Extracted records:
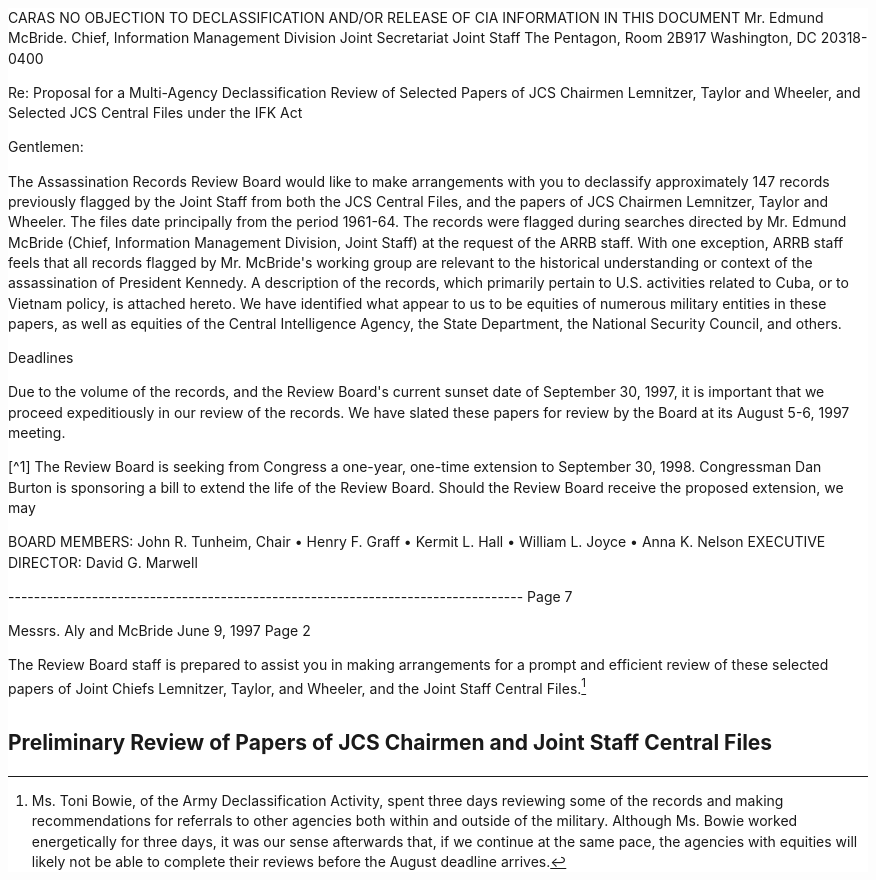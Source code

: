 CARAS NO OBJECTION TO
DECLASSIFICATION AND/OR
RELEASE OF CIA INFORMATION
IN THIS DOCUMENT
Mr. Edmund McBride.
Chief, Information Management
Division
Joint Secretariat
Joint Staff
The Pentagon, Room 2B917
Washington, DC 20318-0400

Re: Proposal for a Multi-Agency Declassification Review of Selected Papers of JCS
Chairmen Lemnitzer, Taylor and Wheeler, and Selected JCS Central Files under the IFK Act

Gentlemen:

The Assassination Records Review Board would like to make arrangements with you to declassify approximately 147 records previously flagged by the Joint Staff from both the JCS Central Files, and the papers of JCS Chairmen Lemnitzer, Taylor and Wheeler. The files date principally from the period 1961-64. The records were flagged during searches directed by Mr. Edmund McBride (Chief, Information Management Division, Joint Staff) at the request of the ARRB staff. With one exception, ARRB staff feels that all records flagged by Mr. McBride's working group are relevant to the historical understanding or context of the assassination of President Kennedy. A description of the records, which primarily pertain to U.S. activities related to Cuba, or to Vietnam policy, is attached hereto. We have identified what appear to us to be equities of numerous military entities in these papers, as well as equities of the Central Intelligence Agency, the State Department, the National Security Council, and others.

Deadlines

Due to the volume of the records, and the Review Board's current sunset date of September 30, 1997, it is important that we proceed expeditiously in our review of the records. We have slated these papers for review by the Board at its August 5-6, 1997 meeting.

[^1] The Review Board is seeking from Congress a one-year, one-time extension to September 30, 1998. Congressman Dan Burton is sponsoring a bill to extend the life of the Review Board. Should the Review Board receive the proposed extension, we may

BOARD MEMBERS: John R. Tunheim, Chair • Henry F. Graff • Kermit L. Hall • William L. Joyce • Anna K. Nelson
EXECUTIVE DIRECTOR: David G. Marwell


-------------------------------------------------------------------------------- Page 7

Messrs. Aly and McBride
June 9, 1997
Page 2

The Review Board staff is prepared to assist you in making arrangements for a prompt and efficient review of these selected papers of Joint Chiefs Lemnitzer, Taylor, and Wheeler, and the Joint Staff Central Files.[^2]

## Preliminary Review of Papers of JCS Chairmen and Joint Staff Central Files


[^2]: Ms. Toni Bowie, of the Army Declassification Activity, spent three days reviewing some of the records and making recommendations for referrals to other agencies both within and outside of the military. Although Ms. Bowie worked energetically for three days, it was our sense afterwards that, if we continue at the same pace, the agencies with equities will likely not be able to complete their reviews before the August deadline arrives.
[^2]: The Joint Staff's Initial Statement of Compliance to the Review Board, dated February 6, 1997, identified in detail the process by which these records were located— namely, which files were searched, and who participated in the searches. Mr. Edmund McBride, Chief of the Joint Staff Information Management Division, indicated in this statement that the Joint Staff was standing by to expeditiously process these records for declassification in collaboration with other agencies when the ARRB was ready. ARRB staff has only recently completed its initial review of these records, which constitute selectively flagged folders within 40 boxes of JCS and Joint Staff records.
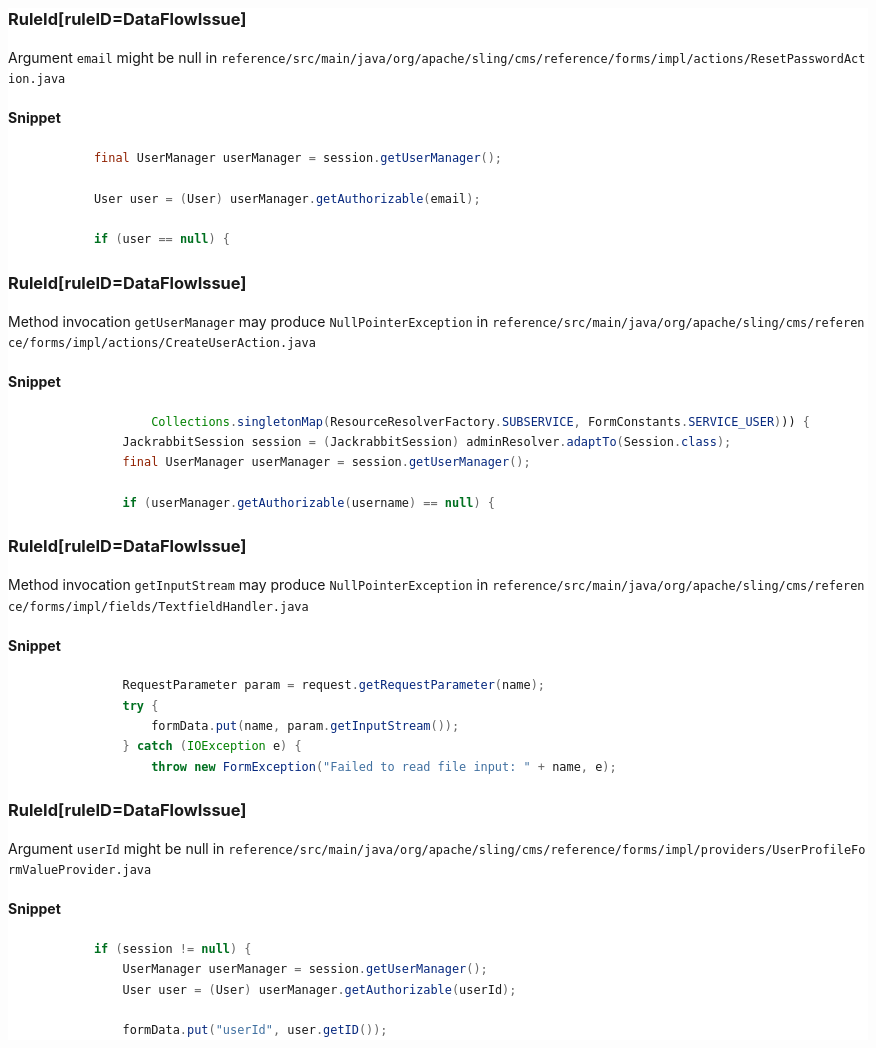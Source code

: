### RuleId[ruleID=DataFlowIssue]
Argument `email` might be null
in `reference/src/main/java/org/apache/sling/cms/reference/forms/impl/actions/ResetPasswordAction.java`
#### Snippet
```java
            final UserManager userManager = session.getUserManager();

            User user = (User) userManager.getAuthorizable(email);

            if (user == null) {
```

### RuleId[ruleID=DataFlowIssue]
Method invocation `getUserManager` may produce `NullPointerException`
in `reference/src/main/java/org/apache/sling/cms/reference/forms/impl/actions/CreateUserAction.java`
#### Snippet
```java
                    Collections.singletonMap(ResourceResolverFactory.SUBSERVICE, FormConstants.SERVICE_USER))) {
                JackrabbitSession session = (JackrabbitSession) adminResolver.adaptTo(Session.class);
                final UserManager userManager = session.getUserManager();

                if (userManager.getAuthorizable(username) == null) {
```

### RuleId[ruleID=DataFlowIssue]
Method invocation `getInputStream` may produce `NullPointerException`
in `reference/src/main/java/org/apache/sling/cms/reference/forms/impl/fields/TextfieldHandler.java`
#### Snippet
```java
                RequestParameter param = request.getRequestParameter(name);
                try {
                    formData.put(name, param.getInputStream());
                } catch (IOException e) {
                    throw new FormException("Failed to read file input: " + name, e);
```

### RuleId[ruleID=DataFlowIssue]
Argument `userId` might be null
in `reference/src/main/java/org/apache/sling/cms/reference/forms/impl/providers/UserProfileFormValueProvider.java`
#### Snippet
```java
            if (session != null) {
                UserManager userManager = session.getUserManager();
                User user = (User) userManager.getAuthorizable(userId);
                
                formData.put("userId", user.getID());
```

What the exercise asks: Give each record above back word for word, but carry over none of the pictures.

Solution:
Source code

: CARAS NO OBJECTION TO
DECLASSIFICATION AND/OR
RELEASE OF CIA INFORMATION
IN THIS DOCUMENT
Mr. Edmund McBride.
Chief, Information Management
Division
Joint Secretariat
Joint Staff
The Pentagon, Room 2B917
Washington, DC 20318-0400

Re: Proposal for a Multi-Agency Declassification Review of Selected Papers of JCS
Chairmen Lemnitzer, Taylor and Wheeler, and Selected JCS Central Files under the IFK Act

Gentlemen:

The Assassination Records Review Board would like to make arrangements with you to declassify approximately 147 records previously flagged by the Joint Staff from both the JCS Central Files, and the papers of JCS Chairmen Lemnitzer, Taylor and Wheeler. The files date principally from the period 1961-64. The records were flagged during searches directed by Mr. Edmund McBride (Chief, Information Management Division, Joint Staff) at the request of the ARRB staff. With one exception, ARRB staff feels that all records flagged by Mr. McBride's working group are relevant to the historical understanding or context of the assassination of President Kennedy. A description of the records, which primarily pertain to U.S. activities related to Cuba, or to Vietnam policy, is attached hereto. We have identified what appear to us to be equities of numerous military entities in these papers, as well as equities of the Central Intelligence Agency, the State Department, the National Security Council, and others.

Deadlines

Due to the volume of the records, and the Review Board's current sunset date of September 30, 1997, it is important that we proceed expeditiously in our review of the records. We have slated these papers for review by the Board at its August 5-6, 1997 meeting.

[^1] The Review Board is seeking from Congress a one-year, one-time extension to September 30, 1998. Congressman Dan Burton is sponsoring a bill to extend the life of the Review Board. Should the Review Board receive the proposed extension, we may

BOARD MEMBERS: John R. Tunheim, Chair • Henry F. Graff • Kermit L. Hall • William L. Joyce • Anna K. Nelson
EXECUTIVE DIRECTOR: David G. Marwell


-------------------------------------------------------------------------------- Page 7

Messrs. Aly and McBride
June 9, 1997
Page 2

The Review Board staff is prepared to assist you in making arrangements for a prompt and efficient review of these selected papers of Joint Chiefs Lemnitzer, Taylor, and Wheeler, and the Joint Staff Central Files.[^2]

## Preliminary Review of Papers of JCS Chairmen and Joint Staff Central Files


[^2]: Ms. Toni Bowie, of the Army Declassification Activity, spent three days reviewing some of the records and making recommendations for referrals to other agencies both within and outside of the military. Although Ms. Bowie worked energetically for three days, it was our sense afterwards that, if we continue at the same pace, the agencies with equities will likely not be able to complete their reviews before the August deadline arrives.
[^2]: The Joint Staff's Initial Statement of Compliance to the Review Board, dated February 6, 1997, identified in detail the process by which these records were located— namely, which files were searched, and who participated in the searches. Mr. Edmund McBride, Chief of the Joint Staff Information Management Division, indicated in this statement that the Joint Staff was standing by to expeditiously process these records for declassification in collaboration with other agencies when the ARRB was ready. ARRB staff has only recently completed its initial review of these records, which constitute selectively flagged folders within 40 boxes of JCS and Joint Staff records.
Source code

:### RuleId[ruleID=DataFlowIssue]
Argument `email` might be null
in `reference/src/main/java/org/apache/sling/cms/reference/forms/impl/actions/ResetPasswordAction.java`
#### Snippet
```java
            final UserManager userManager = session.getUserManager();

            User user = (User) userManager.getAuthorizable(email);

            if (user == null) {
```

### RuleId[ruleID=DataFlowIssue]
Method invocation `getUserManager` may produce `NullPointerException`
in `reference/src/main/java/org/apache/sling/cms/reference/forms/impl/actions/CreateUserAction.java`
#### Snippet
```java
                    Collections.singletonMap(ResourceResolverFactory.SUBSERVICE, FormConstants.SERVICE_USER))) {
                JackrabbitSession session = (JackrabbitSession) adminResolver.adaptTo(Session.class);
                final UserManager userManager = session.getUserManager();

                if (userManager.getAuthorizable(username) == null) {
```

### RuleId[ruleID=DataFlowIssue]
Method invocation `getInputStream` may produce `NullPointerException`
in `reference/src/main/java/org/apache/sling/cms/reference/forms/impl/fields/TextfieldHandler.java`
#### Snippet
```java
                RequestParameter param = request.getRequestParameter(name);
                try {
                    formData.put(name, param.getInputStream());
                } catch (IOException e) {
                    throw new FormException("Failed to read file input: " + name, e);
```

### RuleId[ruleID=DataFlowIssue]
Argument `userId` might be null
in `reference/src/main/java/org/apache/sling/cms/reference/forms/impl/providers/UserProfileFormValueProvider.java`
#### Snippet
```java
            if (session != null) {
                UserManager userManager = session.getUserManager();
                User user = (User) userManager.getAuthorizable(userId);
                
                formData.put("userId", user.getID());
```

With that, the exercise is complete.